Task goal:
Lines with the word "subsection" in them are the ones to copy from the records.

(Beginning of The input)

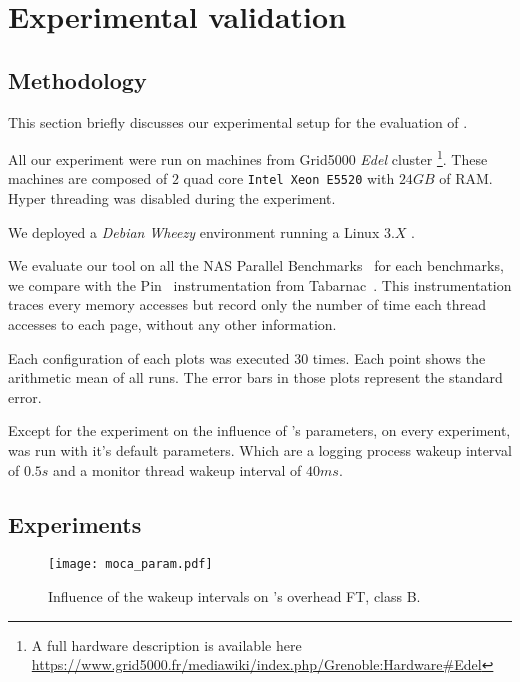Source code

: \section{Experimental validation}
\label{sec:expe}

\subsection{Methodology}
\label{sec:exp-methodo}

This section briefly discusses our experimental setup for the evaluation of
\Moca.

All our experiment were run on  machines from Grid5000 \emph{Edel} cluster
\footnote{A full hardware description is available here
    \url{https://www.grid5000.fr/mediawiki/index.php/Grenoble:Hardware\#Edel}}.
    These machines are composed of $2$ quad core \texttt{Intel Xeon E5520} with
    $24 GB$ of RAM. Hyper threading was disabled during the experiment.

We deployed a \emph{Debian} \emph{Wheezy} environment running a Linux $3.X$
.

We evaluate our tool on all the NAS Parallel Benchmarks~\cite{Jin1999} for
each benchmarks, we compare \Moca with the Pin~\cite{Luk05Pin} instrumentation
from Tabarnac~\cite{Beniamine15TABARNACRR}. This instrumentation traces every
memory accesses but record only the number of time each thread accesses to
each page, without any other information.

Each configuration of each plots was executed $30$ times. Each point shows the
arithmetic mean of all runs. The error bars in those plots represent the
standard error.

Except for the experiment on the influence of \Moca's parameters, on every
experiment, \Moca was run with it's default parameters. Which are a logging
process wakeup interval of $0.5s$ and a monitor thread wakeup interval
of $40ms$.


\subsection{Experiments}
\label{sec:expe-ovh}

\begin{figure}[htb]
    \centering
    \texttt{[image: moca\_param.pdf]}
    \caption{Influence of the wakeup intervals on \Moca's overhead FT, class B.}
    \label{fig:param}
\end{figure}


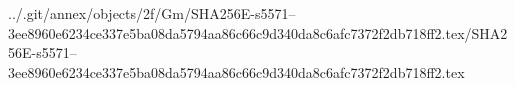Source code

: ../.git/annex/objects/2f/Gm/SHA256E-s5571--3ee8960e6234ce337e5ba08da5794aa86c66c9d340da8c6afc7372f2db718ff2.tex/SHA256E-s5571--3ee8960e6234ce337e5ba08da5794aa86c66c9d340da8c6afc7372f2db718ff2.tex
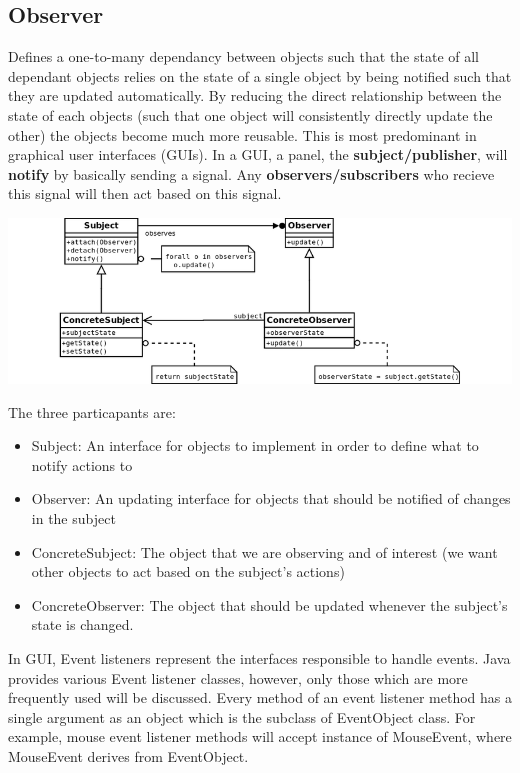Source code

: \documentclass[a4paper, 11pt]{article}
\begin{document}
    \subsection{Observer}
        Defines a one-to-many dependancy between objects such that the state of all dependant objects relies on the state of a single object by being notified such that they are updated automatically.  By reducing the direct relationship between the state of each objects (such that one object will consistently directly update the other) the objects become much more reusable.  This is most predominant in graphical user interfaces (GUIs).  In a GUI, a panel, the \textbf{subject/publisher}, will \textbf{notify} by basically sending a signal.  Any \textbf{observers/subscribers} who recieve this signal will then act based on this signal.
        \begin{center}
            \includegraphics[scale=0.6]{observer}
        \end{center}
        The three particapants are:
        \begin{itemize}
            \item Subject: An interface for objects to implement in order to define what to notify actions to
            \item Observer: An updating interface for objects that should be notified of changes in the subject
            \item ConcreteSubject: The object that we are observing and of interest (we want other objects to act based on the subject's actions)
            \item ConcreteObserver: The object that should be updated whenever the subject's state is changed.
        \end{itemize}
        In GUI, Event listeners represent the interfaces responsible to handle events. Java provides various Event listener classes, however, only those which are more frequently used will be discussed. Every method of an event listener method has a single argument as an object which is the subclass of EventObject class. For example, mouse event listener methods will accept instance of MouseEvent, where MouseEvent derives from EventObject.
\end{document}
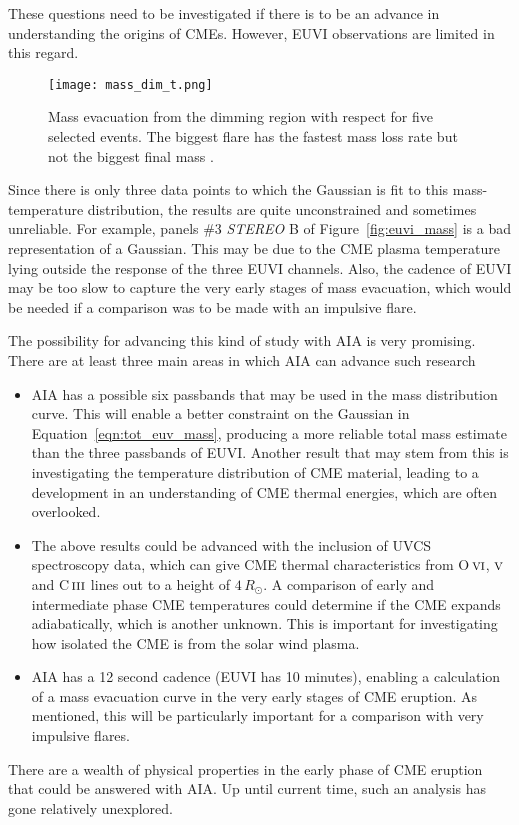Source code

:These questions need to be investigated if there is to be an advance in understanding the origins of CMEs. However, EUVI observations are limited in this regard.
\begin{figure}[t!]
\begin{center}
\texttt{[image: mass\_dim\_t.png]}
\caption[Mass evacuation with time]{Mass evacuation from the dimming region with respect for five selected events. The biggest flare has the fastest mass loss rate but not the biggest final mass \citep{aschw09}.}
\label{fig:mass_dim_time}
\end{center}
\end{figure}
Since there is only three data points to which the Gaussian is fit to this mass-temperature distribution, the results are quite unconstrained and sometimes unreliable. For example, panels \#3 \emph{STEREO} B of Figure~\ref{fig:euvi_mass} is a bad representation of a Gaussian. This may be due to the CME plasma temperature lying outside the response of the three EUVI channels. Also, the cadence of EUVI may be too slow to capture the very early stages of mass evacuation, which would be needed if a comparison was to be made with an impulsive flare.

The possibility for advancing this kind of study with AIA is very promising. There are at least three main areas in which AIA can advance such research
\begin{itemize}
\item AIA has a possible six passbands that may be used in the mass distribution curve. This will enable a better constraint on the Gaussian in Equation~\ref{eqn:tot_euv_mass}, producing a more reliable total mass estimate than the three passbands of EUVI. Another result that may stem from this is investigating the temperature distribution of CME material, leading to a development in an understanding of CME thermal energies, which are often overlooked.
\item The above results could be advanced with the inclusion of UVCS spectroscopy data, which can give CME thermal characteristics from O\,$\textsc{vi}$, $\textsc{v}$ and C\,$\textsc{iii}$ lines out to a height of $4\,R_{\odot}$. A comparison of early and intermediate phase CME temperatures could determine if the CME expands adiabatically, which is another unknown. This is important for investigating how isolated the CME is from the solar wind plasma.
\item AIA has a 12 second cadence (EUVI has 10 minutes), enabling a calculation of a mass evacuation curve in the very early stages of CME eruption. As mentioned, this will be particularly important for a comparison with very impulsive flares.
\end{itemize}
There are a wealth of physical properties in the early phase of CME eruption that could be answered with AIA. Up until current time, such an analysis has gone relatively unexplored.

(End of The input)

Solution for this task:
\subsection{Methodology}
\subsection{Experiments}
    \subsection{Observer}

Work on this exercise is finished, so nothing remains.